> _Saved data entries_
##########
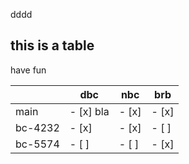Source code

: dddd
## this is a table

have fun

|         | dbc   | nbc   | brb   |
|---------|-------|-------|-------|
| main    | - [x] bla | - [x] | - [x] |
| bc-4232 | - [x] | - [x] | - [ ] |
| bc-5574 | - [ ] | - [ ] | - [x] |
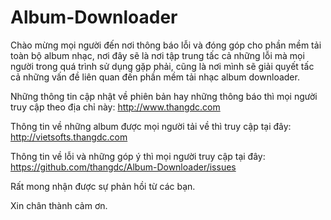 Album-Downloader
================

Chào mừng mọi người đến nơi thông báo lỗi và đóng góp cho phần mềm tải toàn bộ album nhạc, nơi đây sẽ là nơi tập trung tấc cả những lỗi mà mọi người trong quá trình sử dụng gặp phải, cũng là nơi mình sẽ giải quyết tấc cả những vấn đề liên quan đến phần mềm tải nhạc album downloader.

Những thông tin cập nhật về phiên bản hay những thông báo thì mọi người truy cập theo địa chỉ này: http://www.thangdc.com

Thông tin về những album được mọi người tải về thì truy cập tại đây: http://vietsofts.thangdc.com

Thông tin về lỗi và những góp ý thì mọi người truy cập tại đây: https://github.com/thangdc/Album-Downloader/issues

Rất mong nhận được sự phản hồi từ các bạn.

Xin chân thành cảm ơn.

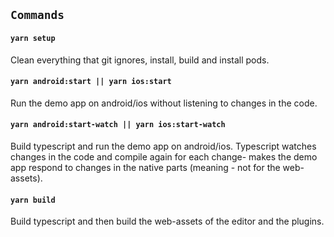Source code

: ## `Commands`

#### `yarn setup`
Clean everything that git ignores, install, build and install pods.
#### `yarn android:start || yarn ios:start`
Run the demo app on android/ios without listening to changes in the code.
#### `yarn android:start-watch || yarn ios:start-watch`
Build typescript and run the demo app on android/ios. Typescript watches changes in the code and compile again for each change- makes the demo app respond to changes in the native parts (meaning - not for the web-assets).
#### `yarn build`
Build typescript and then build the web-assets of the editor and the plugins.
##########
> _What you need to do_
Every line from the one with "Xin chân thành cảm ơn." through the end of the records above belongs in the answer, copied exactly; no picture does.

> _Result_
Xin chân thành cảm ơn.

Source code

: ## `Commands`

#### `yarn setup`
Clean everything that git ignores, install, build and install pods.
#### `yarn android:start || yarn ios:start`
Run the demo app on android/ios without listening to changes in the code.
#### `yarn android:start-watch || yarn ios:start-watch`
Build typescript and run the demo app on android/ios. Typescript watches changes in the code and compile again for each change- makes the demo app respond to changes in the native parts (meaning - not for the web-assets).
#### `yarn build`
Build typescript and then build the web-assets of the editor and the plugins.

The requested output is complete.